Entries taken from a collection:

= Beginning of Section =

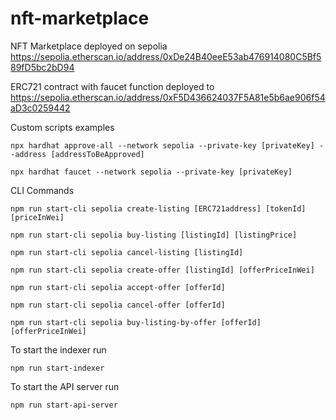 # nft-marketplace

NFT Marketplace deployed on sepolia https://sepolia.etherscan.io/address/0xDe24B40eeE53ab476914080C5Bf589fD5bc2bD94

ERC721 contract with faucet function deployed to https://sepolia.etherscan.io/address/0xF5D436624037F5A81e5b6ae906f54aD3c0259442



Custom scripts examples

`npx hardhat approve-all --network sepolia --private-key [privateKey] --address [addressToBeApproved]`

`npx hardhat faucet --network sepolia --private-key [privateKey]`

CLI Commands

`npm run start-cli sepolia create-listing [ERC721address] [tokenId] [priceInWei]`

`npm run start-cli sepolia buy-listing [listingId] [listingPrice]`

`npm run start-cli sepolia cancel-listing [listingId]`

`npm run start-cli sepolia create-offer [listingId] [offerPriceInWei]`

`npm run start-cli sepolia accept-offer [offerId]`

`npm run start-cli sepolia cancel-offer [offerId]`

`npm run start-cli sepolia buy-listing-by-offer [offerId] [offerPriceInWei]`

To start the indexer run 

`npm run start-indexer`

To start the API server run

`npm run start-api-server`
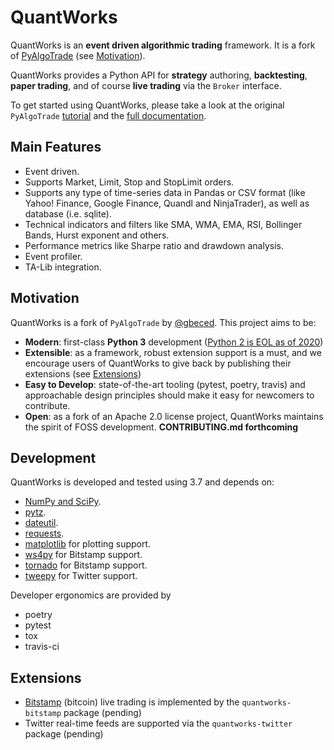 QuantWorks
===========

<!-- [![Build Status](https://travis-ci.org/gbeced/pyalgotrade.png?branch=master)](https://travis-ci.org/gbeced/pyalgotrade)
[![Coverage Status](https://coveralls.io/repos/gbeced/pyalgotrade/badge.svg?branch=master)](https://coveralls.io/r/gbeced/pyalgotrade?branch=master) -->


QuantWorks is an **event driven algorithmic trading** framework. It is a fork of [PyAlgoTrade](https://gbeced.github.io/pyalgotrade/) (see [Motivation](#motivation)). 

QuantWorks provides a Python API for **strategy** authoring, **backtesting**, **paper trading**, and of course **live trading** via the `Broker` interface.

To get started using QuantWorks, please take a look at the original `PyAlgoTrade` [tutorial](http://gbeced.github.io/pyalgotrade/docs/v0.20/html/tutorial.html) and the [full documentation](http://gbeced.github.io/pyalgotrade/docs/v0.20/html/index.html).


Main Features
-------------

 * Event driven.
 * Supports Market, Limit, Stop and StopLimit orders.
 * Supports any type of time-series data in Pandas or CSV format (like Yahoo! Finance, Google Finance, Quandl and NinjaTrader), as well as database (i.e. sqlite).
 * Technical indicators and filters like SMA, WMA, EMA, RSI, Bollinger Bands, Hurst exponent and others.
 * Performance metrics like Sharpe ratio and drawdown analysis.
 * Event profiler.
 * TA-Lib integration.


Motivation
----------

QuantWorks is a fork of `PyAlgoTrade` by [@gbeced](https://github.com/gbeced). This project aims to be:

 * **Modern**: first-class **Python 3** development ([Python 2 is EOL as of 2020](https://pythonclock.org/))
 * **Extensible**: as a framework, robust extension support is a must, and we encourage users of QuantWorks to give back by publishing their extensions (see [Extensions](#extensions))
 * **Easy to Develop**: state-of-the-art tooling (pytest, poetry, travis) and approachable design principles should make it easy for newcomers to contribute.
 * **Open**: as a fork of an Apache 2.0 license project, QuantWorks maintains the spirit of FOSS development. **CONTRIBUTING.md forthcoming**


Development
------------

QuantWorks is developed and tested using 3.7 and depends on:

 * [NumPy and SciPy](http://numpy.scipy.org/).
 * [pytz](http://pytz.sourceforge.net/).
 * [dateutil](https://dateutil.readthedocs.org/en/latest/).
 * [requests](http://docs.python-requests.org/en/latest/).
 * [matplotlib](http://matplotlib.sourceforge.net/) for plotting support.
 * [ws4py](https://github.com/Lawouach/WebSocket-for-Python) for Bitstamp support.
 * [tornado](http://www.tornadoweb.org/en/stable/) for Bitstamp support.
 * [tweepy](https://github.com/tweepy/tweepy) for Twitter support.

Developer ergonomics are provided by 
 
 * poetry
 * pytest
 * tox
 * travis-ci


Extensions 
----------

- [Bitstamp](https://www.bitstamp.net/) (bitcoin) live trading is implemented by the `quantworks-bitstamp` package (pending)
- Twitter real-time feeds are supported via the `quantworks-twitter` package (pending)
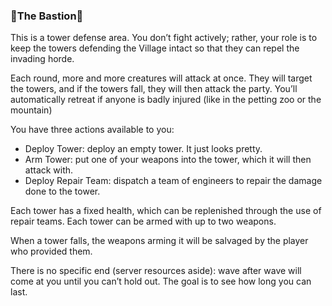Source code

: ### 🏰The Bastion🏰
This is a tower defense area. You don’t fight actively; rather, your role is to keep the towers defending the
  Village intact so that they can repel the invading horde.

Each round, more and more creatures will attack at once. They will target the towers, and if the towers fall, they
  will then attack the party. You’ll automatically retreat if anyone is badly injured (like in the petting zoo or the
  mountain)

You have three actions available to you:


  - Deploy Tower: deploy an empty tower. It just looks pretty.
  - Arm Tower: put one of your weapons into the tower, which it will then attack with.
  - Deploy Repair Team: dispatch a team of engineers to repair the damage done to the tower.

Each tower has a fixed health, which can be replenished through the use of repair teams. Each tower can be armed
  with up to two weapons.

When a tower falls, the weapons arming it will be salvaged by the player who provided them.

There is no specific end (server resources aside): wave after wave will come at you until you can’t hold out. The
  goal is to see how long you can last.


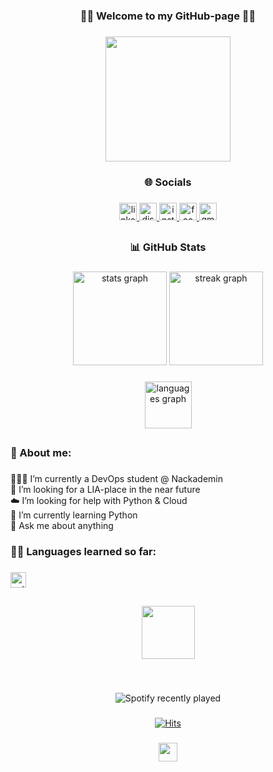<h3 align="center">🧍‍♂️ Welcome to my GitHub-page 👋🏻</h3>

###

<div align="center">
  <img height="200" src="https://user-images.githubusercontent.com/74038190/229223263-cf2e4b07-2615-4f87-9c38-e37600f8381a.gif"  />
</div>

###

<h3 align="center">🌐 Socials</h3>

###

<div align="center">
  <a href="https://www.linkedin.com/in/anton-lovgren/" target="_blank">
    <img src="https://img.shields.io/static/v1?message=LinkedIn&logo=linkedin&label=&color=0077B5&logoColor=white&labelColor=&style=for-the-badge" height="28" alt="linkedin logo"  />
  </a>
  <a href="antonlovgren" target="_blank">
    <img src="https://img.shields.io/static/v1?message=Discord&logo=discord&label=&color=7289DA&logoColor=white&labelColor=&style=for-the-badge" height="28" alt="discord logo"  />
  </a>
  <a href="https://www.instagram.com/jebewondose/" target="_blank">
    <img src="https://img.shields.io/static/v1?message=Instagram&logo=instagram&label=&color=E4405F&logoColor=white&labelColor=&style=for-the-badge" height="28" alt="instagram logo"  />
  </a>
  <a href="https://www.facebook.com/anton.lovgren2/" target="_blank">
    <img src="https://img.shields.io/static/v1?message=Facebook&logo=facebook&label=&color=1877F2&logoColor=white&labelColor=&style=for-the-badge" height="28" alt="facebook logo"  />
  </a>
  <a href="mailto:anton@lovgren.dev" target="_blank">
    <img src="https://img.shields.io/static/v1?message=Mail&logo=gmail&label=&color=D14836&logoColor=&labelColor=&style=for-the-badge" height="28" alt="gmail logo"  />
  </a>
</div>

###

<h2 align="left"></h2>

###

<h3 align="center">📊 GitHub Stats</h3>

###

<div align="center">
  <img src="https://github-readme-stats.vercel.app/api?username=antonlovg&hide_title=true&hide_rank=true&show_icons=true&include_all_commits=true&count_private=false&disable_animations=false&theme=nord&locale=en&hide_border=true&order=1&custom_title=Stats" height="150" alt="stats graph"  />
  <img src="https://streak-stats.demolab.com?user=antonlovg&locale=en&mode=weekly&theme=nord&hide_border=true&border_radius=5&order=3" height="150" alt="streak graph"  />
</div>

###

<div align="center">
  <img src="https://github-readme-stats.vercel.app/api/top-langs?username=antonlovg&locale=en&hide_title=true&layout=compact&card_width=320&langs_count=5&theme=nord&hide_border=true&order=2" height="75" alt="languages graph"  />
</div>

###

<h2 align="left"></h2>

###

<h3 align="left">📖 About me:</h3>

###

<p align="left">👨🏻‍🎓 I’m currently a DevOps student @ Nackademin<br>👯 I’m looking for a LIA-place in the near future<br>☁️ I’m looking for help with Python & Cloud<br>🐍 I’m currently learning Python<br>💬 Ask me about anything</p>

###

<h3 align="left">👨‍💻 Languages learned so far:</h3>

###

<div align="left">
  <img src="https://img.shields.io/badge/python-3670A0?style=for-the-badge&logo=python&logoColor=ffdd54" height="25" alt="python logo"  />
</div>

###

<h2 align="left"></h2>

###

<div align="center">
  <img height="85" src="https://user-images.githubusercontent.com/74038190/226127923-0e8b7792-7b3c-462b-951b-63c96ba1a5af.gif"  />
</div>

###

<br clear="both">

<p align="center">
  <img src="https://spotify-recently-played-readme.vercel.app/api?user=kalle94&count=5" alt="Spotify recently played">
</p>


###

<p align="center">
  <a href="https://hits.sh/github.com/antonlovg/hits/"><img alt="Hits" src="https://hits.sh/github.com/silentsoft/hits.svg"/></a>
</p>

###

<div align="center">
  <img height="30" src="https://user-images.githubusercontent.com/74038190/212284087-bbe7e430-757e-4901-90bf-4cd2ce3e1852.gif"  />
</div>

###
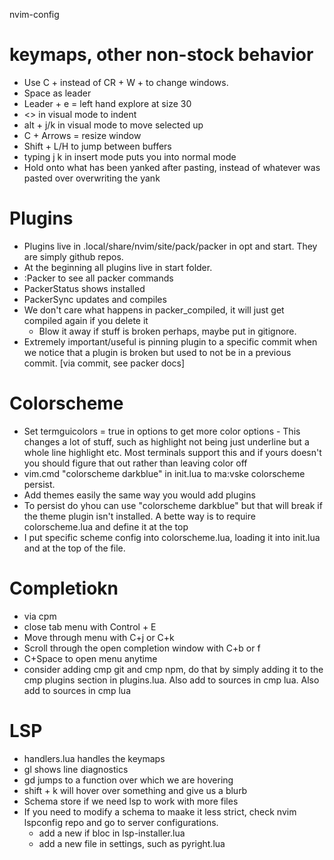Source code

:  nvim-config
 
 # keymaps, other non-stock behavior

- Use C + <directional key> instead of CR + W + <directional key> to change windows.
- Space as leader
- Leader + e = left hand explore at size 30
- <> in visual mode to indent
- alt + j/k in visual mode to move selected up 
- C + Arrows = resize window
- Shift + L/H to jump between buffers
- typing j k in insert mode puts you into normal mode 
- Hold onto what has been yanked after pasting, instead of whatever was pasted over overwriting the yank

# Plugins
 - Plugins live in .local/share/nvim/site/pack/packer in opt and start. They are simply github repos. 
  - At the beginning all plugins live in start folder.
  - :Packer<tab> to see all packer commands
  - PackerStatus shows installed
  - PackerSync updates and compiles
  - We don't care what happens in packer_compiled, it will just get compiled again if you delete it
    - Blow it away if stuff is broken perhaps, maybe put in gitignore.
  - Extremely important/useful is pinning plugin to a specific commit when we notice that a plugin is broken but used to not be in a previous commit. [via commit, see packer docs]
 

# Colorscheme
- Set termguicolors = true in options to get more color options - This changes a lot of stuff, such as highlight not being just underline but a whole line highlight etc. Most terminals support this and if yours doesn't you should figure that out rather than leaving color off
- vim.cmd "colorscheme darkblue" in init.lua to ma:vske colorscheme persist.
- Add themes easily the same way you would add plugins
- To persist do yhou can use "colorscheme darkblue" but that will break if the theme plugin isn't installed. A bette way is to require colorscheme.lua and define it at the top 
- I put specific scheme config into colorscheme.lua, loading it into init.lua and at the top of the file.

# Completiokn
- via cpm
- close tab menu with Control + E
- Move through menu with C+j or C+k
- Scroll through the open completion window with C+b or f 
- C+Space to open menu anytime
- consider adding cmp git and cmp npm, do that by simply adding it to the cmp plugins section in plugins.lua. Also add to sources in cmp lua. Also add to sources in cmp lua

# LSP
- handlers.lua handles the keymaps
- gl shows line diagnostics
- gd jumps to a function over which we are hovering
- shift + k will hover over something and give us a blurb
- Schema store if we need lsp to work with more files
- If you need to modify a schema to maake it less strict, check nvim lspconfig repo and go to server configurations.
  - add a new if bloc in lsp-installer.lua
  - add a new file in settings, such as pyright.lua
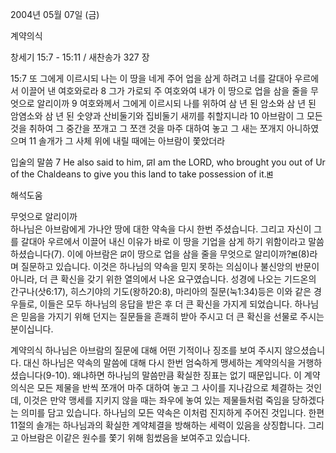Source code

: 2004년 05월 07일 (금)

계약의식



창세기 15:7 - 15:11 / 새찬송가 327 장


15:7 또 그에게 이르시되 나는 이 땅을 네게 주어 업을 삼게 하려고 너를 갈대아 우르에서 이끌어 낸 여호와로라
8 그가 가로되 주 여호와여 내가 이 땅으로 업을 삼을 줄을 무엇으로 알리이까
9 여호와께서 그에게 이르시되 나를 위하여 삼 년 된 암소와 삼 년 된 암염소와 삼 년 된 숫양과 산비둘기와 집비둘기 새끼를 취할지니라
10 아브람이 그 모든 것을 취하여 그 중간을 쪼개고 그 쪼갠 것을 마주 대하여 놓고 그 새는 쪼개지 아니하였으며
11 솔개가 그 사체 위에 내릴 때에는 아브람이 쫓았더라

입술의 말씀
7 He also said to him, ꡒI am the LORD, who brought you out of Ur of the Chaldeans to give you this land to take possession of it.ꡓ

해석도움





무엇으로 알리이까  
하나님은 아브람에게 가나안 땅에 대한 약속을 다시 한번 주셨습니다. 그리고 자신이 그를 갈대아 우르에서 이끌어 내신 이유가 바로 이 땅을 기업을 삼게 하기 위함이라고 말씀하셨습니다(7). 이에 아브람은 ꡒ이 땅으로 업을 삼을 줄을 무엇으로 알리이까?ꡓ(8)라며 질문하고 있습니다. 이것은 하나님의 약속을 믿지 못하는 의심이나 불신앙의 반문이 아니라, 더 큰 확신을 갖기 위한 열의에서 나온 요구였습니다. 성경에 나오는 기드온의 간구나(삿6:17), 히스기야의 기도(왕하20:8), 마리아의 질문(눅1:34)등은 이와 같은 경우들로, 이들은 모두 하나님의 응답을 받은 후 더 큰 확신을 가지게 되었습니다. 하나님은 믿음을 가지기 위해 던지는 질문들을 흔쾌히 받아 주시고 더 큰 확신을 선물로 주시는 분이십니다. 

계약의식  하나님은 
아브람의 질문에 대해 어떤 기적이나 징조를 보여 주시지 않으셨습니다. 대신 하나님은 약속의 말씀에 대해 다시 한번 엄숙하게 맹세하는 계약의식을 거행하셨습니다(9-10). 왜냐하면 하나님의 말씀만큼 확실한 징표는 없기 때문입니다. 이 계약의식은 모든 제물을 반씩 쪼개어 마주 대하여 놓고 그 사이를 지나감으로 체결하는 것인데, 이것은 만약 맹세를 지키지 않을 때는 좌우에 놓여 있는 제물들처럼 죽임을 당하겠다는 의미를 담고 있습니다. 하나님의 모든 약속은 이처럼 진지하게 주어진 것입니다. 한편 11절의 솔개는 하나님과의 확실한 계약체결을 방해하는 세력이 있음을 상징합니다. 그리고 아브람은 이같은 원수를 쫓기 위해 힘썼음을 보여주고 있습니다.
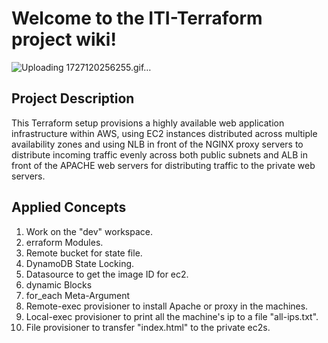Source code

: # Welcome to the ITI-Terraform project wiki!

![Uploading 1727120256255.gif…]()





## Project Description
This Terraform setup provisions a highly available web application infrastructure within AWS, using EC2 instances distributed across multiple availability zones and using NLB in front of the NGINX proxy servers to distribute incoming traffic evenly across both public subnets and ALB in front of the APACHE web servers for distributing traffic to the private web servers.

## Applied Concepts
1. Work on the "dev" workspace.
2. erraform Modules.
3. Remote bucket for state file.
4. DynamoDB State Locking.
5. Datasource to get the image ID for ec2.
6. dynamic Blocks
7. for_each Meta-Argument
8. Remote-exec provisioner to install Apache or proxy in the machines.
9. Local-exec provisioner to print all the machine's ip to a file "all-ips.txt".
10. File provisioner to transfer "index.html" to the private ec2s.
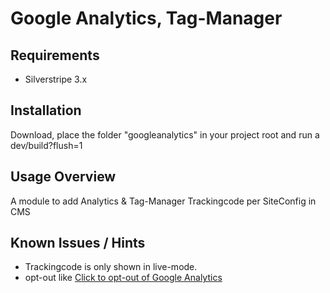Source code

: # Google Analytics, Tag-Manager

## Requirements

* Silverstripe 3.x

## Installation

Download, place the folder "googleanalytics" in your project root and run a dev/build?flush=1


## Usage Overview

A module to add Analytics & Tag-Manager Trackingcode per SiteConfig in CMS


## Known Issues / Hints
* Trackingcode is only shown in live-mode.
* opt-out like <a href="javascript:gaOptout()">Click to opt-out of Google Analytics</a>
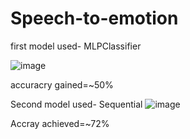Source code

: # Speech-to-emotion
first model used- MLPClassifier

![image](https://user-images.githubusercontent.com/92429666/207957095-c3f6867a-d962-43e9-aac8-ae623c8bbcb5.png)

accuracry gained=~50%

Second model used- Sequential
![image](https://user-images.githubusercontent.com/92429666/208052799-b2aff9cd-d5f7-4135-b3e9-9858f5cf2d18.png)

Accray achieved=~72%
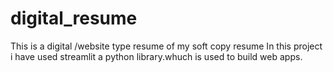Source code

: # digital_resume
This is a digital /website type resume of my soft copy resume
In this project i have used streamlit a python 
library.whuch is used to build web apps.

= End of Section =

# Aim of the exercise:
Filter the entries and copy each line with "darkblue".

# Solution to the problem:
- vim.cmd "colorscheme darkblue" in init.lua to ma:vske colorscheme persist.
- To persist do yhou can use "colorscheme darkblue" but that will break if the theme plugin isn't installed. A bette way is to require colorscheme.lua and define it at the top 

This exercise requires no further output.